Department of Anesthesiology, Renji Hospital, Shanghai Jiaotong University School of Medicine, Shanghai, China.
PLoS One. 2012;7(4):e35926. doi: 10.1371/journal.pone.0035926. Epub 2012 Apr 26.
Pulmonary fibrosis is characterized by lung fibroblast proliferation and collagen secretion. In lipopolysaccharide (LPS)-induced acute lung injury (ALI), aberrant proliferation of lung fibroblasts is initiated in early disease stages, but the underlying mechanism remains unknown. In this study, we knocked down Toll-like receptor 4 (TLR4) expression in cultured mouse lung fibroblasts using TLR4-siRNA-lentivirus in order to investigate the effects of LPS challenge on lung fibroblast proliferation, phosphoinositide3-kinase (PI3K)-Akt pathway activation, and phosphatase and tensin homolog (PTEN) expression. Lung fibroblast proliferation, detected by BrdU assay, was unaffected by 1 mug/mL LPS challenge up to 24 hours, but at 72 hours, cell proliferation increased significantly. This proliferation was inhibited by siRNA-mediated TLR4 knockdown or treatment with the PI3K inhibitor, Ly294002. In addition, siRNA-mediated knockdown of TLR4 inhibited the LPS-induced up-regulation of TLR4, down-regulation of PTEN, and activation of the PI3K-Akt pathway (overexpression of phospho-Akt) at 72 hours, as detected by real-time PCR and Western blot analysis. Treatment with the PTEN inhibitor, bpV(phen), led to activation of the PI3K-Akt pathway. Neither the baseline expression nor LPS-induced down-regulation of PTEN in lung fibroblasts was influenced by PI3K activation state. PTEN inhibition was sufficient to exert the LPS effect on lung fibroblast proliferation, and PI3K-Akt pathway inhibition could reverse this process. Collectively, these results indicate that LPS can promote lung fibroblast proliferation via a TLR4 signaling mechanism that involves PTEN expression down-regulation and PI3K-Akt pathway activation. Moreover, PI3K-Akt pathway activation is a downstream effect of PTEN inhibition and plays a critical role in lung fibroblast proliferation. This mechanism could contribute to, and possibly accelerate, pulmonary fibrosis in the early stages of ALI/ARDS.
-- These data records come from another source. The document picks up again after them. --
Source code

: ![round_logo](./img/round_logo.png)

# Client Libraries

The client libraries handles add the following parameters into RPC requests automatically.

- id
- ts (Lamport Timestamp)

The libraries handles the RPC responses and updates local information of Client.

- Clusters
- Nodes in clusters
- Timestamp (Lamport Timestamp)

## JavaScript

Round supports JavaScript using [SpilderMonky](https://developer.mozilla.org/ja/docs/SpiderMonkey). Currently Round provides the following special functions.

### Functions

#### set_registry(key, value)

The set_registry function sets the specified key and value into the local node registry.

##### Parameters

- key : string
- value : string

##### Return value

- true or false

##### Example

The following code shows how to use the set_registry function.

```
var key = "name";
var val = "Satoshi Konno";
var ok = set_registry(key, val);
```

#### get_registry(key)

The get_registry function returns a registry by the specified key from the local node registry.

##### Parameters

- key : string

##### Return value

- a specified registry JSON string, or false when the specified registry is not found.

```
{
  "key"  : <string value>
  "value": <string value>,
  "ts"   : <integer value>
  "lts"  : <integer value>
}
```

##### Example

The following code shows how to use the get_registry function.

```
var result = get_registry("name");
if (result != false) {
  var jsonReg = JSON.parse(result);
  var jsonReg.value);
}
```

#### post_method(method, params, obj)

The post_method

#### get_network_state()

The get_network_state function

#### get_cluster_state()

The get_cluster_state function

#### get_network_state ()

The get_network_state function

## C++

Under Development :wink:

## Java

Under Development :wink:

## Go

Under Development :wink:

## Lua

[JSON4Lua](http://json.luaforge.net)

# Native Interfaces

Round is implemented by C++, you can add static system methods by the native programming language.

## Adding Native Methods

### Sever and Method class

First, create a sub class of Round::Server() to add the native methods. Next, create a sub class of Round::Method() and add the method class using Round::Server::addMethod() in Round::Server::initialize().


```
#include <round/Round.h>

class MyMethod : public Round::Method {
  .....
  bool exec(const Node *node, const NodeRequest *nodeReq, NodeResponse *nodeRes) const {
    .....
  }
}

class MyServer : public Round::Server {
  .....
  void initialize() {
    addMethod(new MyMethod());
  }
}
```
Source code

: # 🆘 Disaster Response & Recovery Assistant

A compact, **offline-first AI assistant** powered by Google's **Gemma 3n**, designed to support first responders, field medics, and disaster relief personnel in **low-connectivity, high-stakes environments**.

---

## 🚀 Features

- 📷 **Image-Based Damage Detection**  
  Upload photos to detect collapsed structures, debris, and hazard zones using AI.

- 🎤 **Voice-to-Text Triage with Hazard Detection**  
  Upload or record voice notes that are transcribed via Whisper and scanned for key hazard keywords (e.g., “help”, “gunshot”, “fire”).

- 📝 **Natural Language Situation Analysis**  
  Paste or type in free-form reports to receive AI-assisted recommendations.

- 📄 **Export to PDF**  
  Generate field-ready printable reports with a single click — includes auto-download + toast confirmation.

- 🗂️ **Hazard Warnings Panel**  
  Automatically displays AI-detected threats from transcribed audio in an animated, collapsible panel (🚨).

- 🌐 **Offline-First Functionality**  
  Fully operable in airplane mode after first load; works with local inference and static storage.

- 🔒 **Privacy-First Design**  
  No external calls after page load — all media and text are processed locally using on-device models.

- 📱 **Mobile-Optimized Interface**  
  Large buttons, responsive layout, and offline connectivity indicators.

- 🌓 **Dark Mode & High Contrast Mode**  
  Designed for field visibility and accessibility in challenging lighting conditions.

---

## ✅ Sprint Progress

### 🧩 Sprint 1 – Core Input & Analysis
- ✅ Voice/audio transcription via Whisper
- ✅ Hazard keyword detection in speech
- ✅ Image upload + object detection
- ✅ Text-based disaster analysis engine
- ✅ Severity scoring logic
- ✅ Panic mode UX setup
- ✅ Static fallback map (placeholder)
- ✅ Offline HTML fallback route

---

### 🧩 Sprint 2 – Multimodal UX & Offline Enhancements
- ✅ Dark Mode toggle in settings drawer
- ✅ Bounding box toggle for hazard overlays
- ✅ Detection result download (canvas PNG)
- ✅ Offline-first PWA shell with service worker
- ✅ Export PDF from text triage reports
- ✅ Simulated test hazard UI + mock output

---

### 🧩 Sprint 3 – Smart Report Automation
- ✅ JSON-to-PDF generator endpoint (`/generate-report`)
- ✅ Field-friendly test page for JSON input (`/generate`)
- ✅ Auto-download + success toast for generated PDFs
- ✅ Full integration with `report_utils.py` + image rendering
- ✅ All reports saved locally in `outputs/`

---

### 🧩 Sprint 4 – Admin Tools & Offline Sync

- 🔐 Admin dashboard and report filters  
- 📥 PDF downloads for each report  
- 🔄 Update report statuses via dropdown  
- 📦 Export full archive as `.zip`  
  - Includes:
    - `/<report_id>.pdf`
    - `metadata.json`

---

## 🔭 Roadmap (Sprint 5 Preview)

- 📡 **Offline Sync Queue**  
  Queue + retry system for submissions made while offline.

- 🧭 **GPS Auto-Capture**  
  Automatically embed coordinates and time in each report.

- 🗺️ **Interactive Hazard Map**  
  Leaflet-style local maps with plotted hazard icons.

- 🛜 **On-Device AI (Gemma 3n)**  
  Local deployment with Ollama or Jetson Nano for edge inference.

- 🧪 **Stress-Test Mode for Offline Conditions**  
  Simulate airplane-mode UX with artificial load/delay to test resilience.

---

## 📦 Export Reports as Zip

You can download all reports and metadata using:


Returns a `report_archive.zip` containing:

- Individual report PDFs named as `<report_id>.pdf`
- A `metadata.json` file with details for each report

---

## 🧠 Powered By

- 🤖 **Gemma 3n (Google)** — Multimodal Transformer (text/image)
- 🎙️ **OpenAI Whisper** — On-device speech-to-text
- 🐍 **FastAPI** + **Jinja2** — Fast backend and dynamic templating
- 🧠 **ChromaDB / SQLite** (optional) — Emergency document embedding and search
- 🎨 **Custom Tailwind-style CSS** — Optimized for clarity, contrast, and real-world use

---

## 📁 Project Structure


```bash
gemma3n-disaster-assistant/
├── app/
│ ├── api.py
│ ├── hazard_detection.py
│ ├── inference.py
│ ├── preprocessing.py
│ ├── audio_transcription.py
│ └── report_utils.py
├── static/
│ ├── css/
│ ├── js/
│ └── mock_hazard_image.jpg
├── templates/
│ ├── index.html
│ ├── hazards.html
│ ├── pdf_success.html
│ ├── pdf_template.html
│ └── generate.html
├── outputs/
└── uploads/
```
肺纤维化的特征是肺成纤维细胞增殖和胶原分泌。在脂多糖(LPS)诱导的急性肺损伤(ALI)中,肺成纤维细胞的异常增殖发生在疾病早期阶段,但潜在机制尚不清楚。在这项研究中,我们使用 TLR4-siRNA-慢病毒在培养的小鼠肺成纤维细胞中敲低 Toll 样受体 4(TLR4)表达,以研究 LPS 挑战对肺成纤维细胞增殖、磷酸肌醇 3-激酶(PI3K)-Akt 途径激活和磷酸酶和张力蛋白同源物(PTEN)表达的影响。BrdU 测定法检测到的肺成纤维细胞增殖在 1 μg/mL LPS 挑战下 24 小时内不受影响,但在 72 小时时,细胞增殖显著增加。这种增殖被 siRNA 介导的 TLR4 敲低或 PI3K 抑制剂 Ly294002 处理所抑制。此外,siRNA 介导的 TLR4 敲低抑制了 LPS 诱导的 TLR4 上调、PTEN 下调和 PI3K-Akt 途径(磷酸化 Akt 的过表达)激活,这是通过实时 PCR 和 Western blot 分析检测到的。用 PTEN 抑制剂 bpV(phen)处理导致 PI3K-Akt 途径的激活。PI3K 激活状态既不影响肺成纤维细胞中 PTEN 的基础表达,也不影响 LPS 诱导的下调。PTEN 抑制足以发挥 LPS 对肺成纤维细胞增殖的作用,而 PI3K-Akt 途径抑制可以逆转这一过程。总的来说,这些结果表明,LPS 可以通过涉及 PTEN 表达下调和 PI3K-Akt 途径激活的 TLR4 信号机制促进肺成纤维细胞增殖。此外,PI3K-Akt 途径的激活是 PTEN 抑制的下游效应,在肺成纤维细胞增殖中起着关键作用。这种机制可能有助于并可能加速 ALI/ARDS 早期的肺纤维化。